**Work required**
Restate the whole of the data below word for word, skipping the images.

(Rendered images with source text)
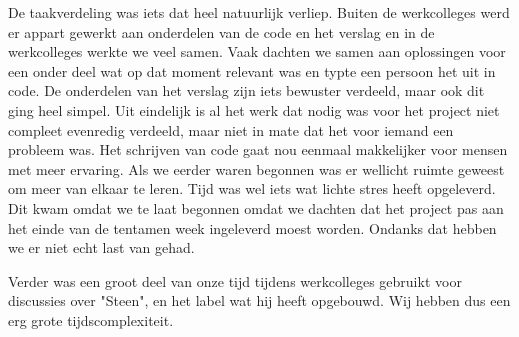 \documentclass{article}
\begin{document}
De taakverdeling was iets dat heel natuurlijk verliep. Buiten de werkcolleges werd er appart gewerkt aan onderdelen van de code en het verslag en in de werkcolleges werkte we veel samen. Vaak dachten we samen aan oplossingen voor een onder deel wat op dat moment relevant was en typte een persoon het uit in code. De onderdelen van het verslag zijn iets bewuster verdeeld, maar ook dit ging heel simpel. Uit eindelijk is al het werk dat nodig was voor het project niet compleet evenredig verdeeld, maar niet in mate dat het voor iemand een probleem was. Het schrijven van code gaat nou eenmaal makkelijker voor mensen met meer ervaring. Als we eerder waren begonnen was er wellicht ruimte geweest om meer van elkaar te leren. \newline
Tijd was wel iets wat lichte stres heeft opgeleverd. Dit kwam omdat we te laat begonnen omdat we dachten dat het project pas aan het einde van de tentamen week ingeleverd moest worden. Ondanks dat hebben we er niet echt last van gehad.

Verder was een groot deel van onze tijd tijdens werkcolleges gebruikt voor discussies over "Steen", en het label wat hij heeft opgebouwd. Wij hebben dus een erg grote tijdscomplexiteit. 
\end{document}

**Exercise output**
 \documentclass{article}
\begin{document}
De taakverdeling was iets dat heel natuurlijk verliep. Buiten de werkcolleges werd er appart gewerkt aan onderdelen van de code en het verslag en in de werkcolleges werkte we veel samen. Vaak dachten we samen aan oplossingen voor een onder deel wat op dat moment relevant was en typte een persoon het uit in code. De onderdelen van het verslag zijn iets bewuster verdeeld, maar ook dit ging heel simpel. Uit eindelijk is al het werk dat nodig was voor het project niet compleet evenredig verdeeld, maar niet in mate dat het voor iemand een probleem was. Het schrijven van code gaat nou eenmaal makkelijker voor mensen met meer ervaring. Als we eerder waren begonnen was er wellicht ruimte geweest om meer van elkaar te leren. \newline
Tijd was wel iets wat lichte stres heeft opgeleverd. Dit kwam omdat we te laat begonnen omdat we dachten dat het project pas aan het einde van de tentamen week ingeleverd moest worden. Ondanks dat hebben we er niet echt last van gehad.

Verder was een groot deel van onze tijd tijdens werkcolleges gebruikt voor discussies over "Steen", en het label wat hij heeft opgebouwd. Wij hebben dus een erg grote tijdscomplexiteit. 
\end{document}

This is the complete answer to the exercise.